Get-ChildItem M:\ -recurse | where-object {$_.length -gt 524288000} | select-object Directory, Name | Group-Object directory | ?{$_.count -gt 1} | %{$_.Group} | export-csv -notypeinformation M:\Misc\Scripts\Duplicates.csv

If I split this into 2 commands and export to CSV in the middle it runs about 100x faster. I'm hoping someone could shed some light on what I'm doing wrong.

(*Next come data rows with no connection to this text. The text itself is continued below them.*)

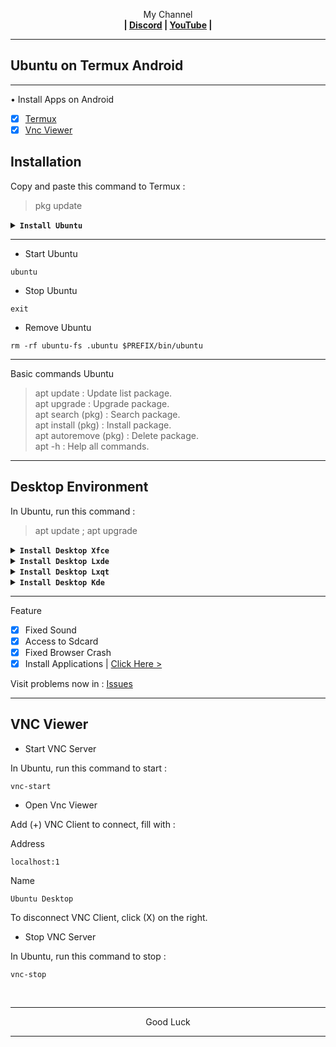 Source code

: 
<p align="center">My Channel</br><b>
| <a href="https://discord.gg/GCehyym">Discord</a> | <a href="https://youtube.com/channel/UC3sLb7eZCu72iv3G1yUhUHQ">YouTube</a> |</b></p>

---
## Ubuntu on Termux Android

---
• Install Apps on Android
- [x] [Termux](https://play.google.com/store/apps/details?id=com.termux)
- [x] [Vnc Viewer](https://play.google.com/store/apps/details?id=com.realvnc.viewer.android)

## Installation

Copy and paste this command to Termux :
> pkg update

<details></br>
<summary><b><code>Install Ubuntu</code></b></summary>

#### Ubuntu 24.10 (Pre-release)
Rootfs : Armhf, Arm64, Amd64
```
pkg install wget -y ; wget https://raw.githubusercontent.com/wahasa/Ubuntu/main/Install/ubuntu24.10.sh ; chmod +x ubuntu24.10.sh ; ./ubuntu24.10.sh
```

#### Ubuntu 24.04 (Noble Numbat)
Rootfs : Armhf, Arm64, Amd64
```
pkg install wget -y ; wget https://raw.githubusercontent.com/wahasa/Ubuntu/main/Install/ubuntu24.04.sh ; chmod +x ubuntu24.04.sh ; ./ubuntu24.04.sh
```

#### List Ubuntu | [Click Hare >](https://github.com/wahasa/Ubuntu/tree/main/Install)
</details>

---
* Start Ubuntu
```
ubuntu
```

* Stop Ubuntu
```
exit
```

* Remove Ubuntu
```
rm -rf ubuntu-fs .ubuntu $PREFIX/bin/ubuntu
```

---
Basic commands Ubuntu
> apt update : Update list package.</br>
> apt upgrade : Upgrade package.</br>
> apt search (pkg) : Search package.</br>
> apt install (pkg) : Install package.</br>
> apt autoremove (pkg) : Delete package.</br>
> apt -h : Help all commands.

---
## Desktop Environment

In Ubuntu, run this command :
> apt update ; apt upgrade

<details></br>
<summary><b><code>Install Desktop Xfce</code></b></summary>

![xfce](https://github.com/wahasa/Project/assets/69626847/8a5d72d8-d08b-491f-a209-80e2fa68786a)
```
apt install wget -y ; wget https://raw.githubusercontent.com/wahasa/Ubuntu/main/Desktop/de-xfce.sh ; chmod +x de-xfce.sh ; ./de-xfce.sh
```
</details>

<details></br>
<summary><b><code>Install Desktop Lxde</code></b></summary>

![lxde](https://github.com/wahasa/Project/assets/69626847/d7e1579d-cd75-4151-832f-f869a892eeeb)
```
apt install wget -y ; wget https://raw.githubusercontent.com/wahasa/Ubuntu/main/Desktop/de-lxde.sh ; chmod +x de-lxde.sh ; ./de-lxde.sh
```
</details>

<details></br>
<summary><b><code>Install Desktop Lxqt</code></b></summary>

![lxqt](https://github.com/wahasa/Project/assets/69626847/e6290702-c845-4a95-b555-65e27d36c234)
```
apt install wget -y ; wget https://raw.githubusercontent.com/wahasa/Ubuntu/main/Desktop/de-lxqt.sh ; chmod +x de-lxqt.sh ; ./de-lxqt.sh
```
</details>

<details></br>
<summary><b><code>Install Desktop Kde</code></b></summary>

![kde](https://github.com/wahasa/Project/assets/69626847/efaf0ab7-2891-4314-bded-f9d9a25b4721)
```
apt install wget -y ; wget https://raw.githubusercontent.com/wahasa/Ubuntu/main/Desktop/de-kde.sh ; chmod +x de-kde.sh ; ./de-kde.sh
```
</details>

---
Feature
- [x] Fixed Sound
- [x] Access to Sdcard
- [x] Fixed Browser Crash
- [x] Install Applications | [Click Here >](https://github.com/wahasa/Ubuntu/tree/main/Apps)

Visit problems now in : [Issues](https://github.com/wahasa/Ubuntu/issues)

---
## VNC Viewer

* Start VNC Server

In Ubuntu, run this command to start :
```
vnc-start
```

* Open Vnc Viewer

Add (+) VNC Client to connect, fill with :

Address
```
localhost:1
```

Name
```
Ubuntu Desktop
```

To disconnect VNC Client, click (X) on the right.

* Stop VNC Server

In Ubuntu, run this command to stop :
```
vnc-stop
```
</br>

---
<p align="center">Good Luck</p>

---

Get-ChildItem M:\ -recurse | where-object {$_.length -gt 524288000} | select-object Directory, Name | Export-Csv -notypeinformation M:\Misc\Scripts\DuplicateMovies\4.csv

import-csv M:\Misc\Scripts\Duplicates\4.csv | Group-Object directory | ?{$_.count -gt 1} | %{$_.Group} | export-csv -notypeinformation M:\Misc\Scripts\Duplicates\Duplicates.csv

remove-item M:\Misc\Scripts\Duplicates\4.csv

appreciate any suggestions,

~TJ

TJ O
  • 25
  • 3
  • I find it hard to believe that exporting to a file and importing back then filtering is faster that just doing everything in memory. But also, the `select-object Directory, Name` is mispositioned, it should be the last step before exporting. – Santiago Squarzon Oct 18 '22 at 22:11
  • I did the select early on because it was my hope that dropping some of the other properties early in the script would speed things up - I don't care about LastWriteTime for example. I put select-object near the end just now but don't notice any difference. The parent folder has about 10K child folders, it's specifically the group-object portion of the script that takes forever - I gave up after waiting 20 minutes, vs the 10 seconds group-object takes when I use CSV files. – TJ O Oct 18 '22 at 22:21
  • Is this PowerShell 5.1 or PowerShell Core 7+ ? Also, you should note, `.Directory` is not just a string, it's a `DirectoryInfo` object in itself which is massive if you try this with too many files (you are also missing `-File` in your `Get-ChildItem` call). Also your condition for determining if a file is a duplicate seems quite odd, how does grouping the objects by their parent folder help you determine that they're a duplicate or not? – Santiago Squarzon Oct 18 '22 at 22:42
  • The best way to determine if a file is a duplicate is to MD5sum them, or a bit more cumbersome but faster, to sequentially read the bytes and compare them – Santiago Squarzon Oct 18 '22 at 22:45

1 Answers1

4

It's not Group-Object that is slow, it's your grouping condition, you're asking it to group FileInfo objects by their .Directory property which represents their parent folder DirectoryInfo instance. So, you're asking the cmdlet to group objects by a very complex object as a grouping condition, instead you could use the .DirectoryName property as your grouping condition, which represents the parent directory's FullName property (a simple string) or you could use the .Directory.Name property which represents the parent's folder Name (also a simple string).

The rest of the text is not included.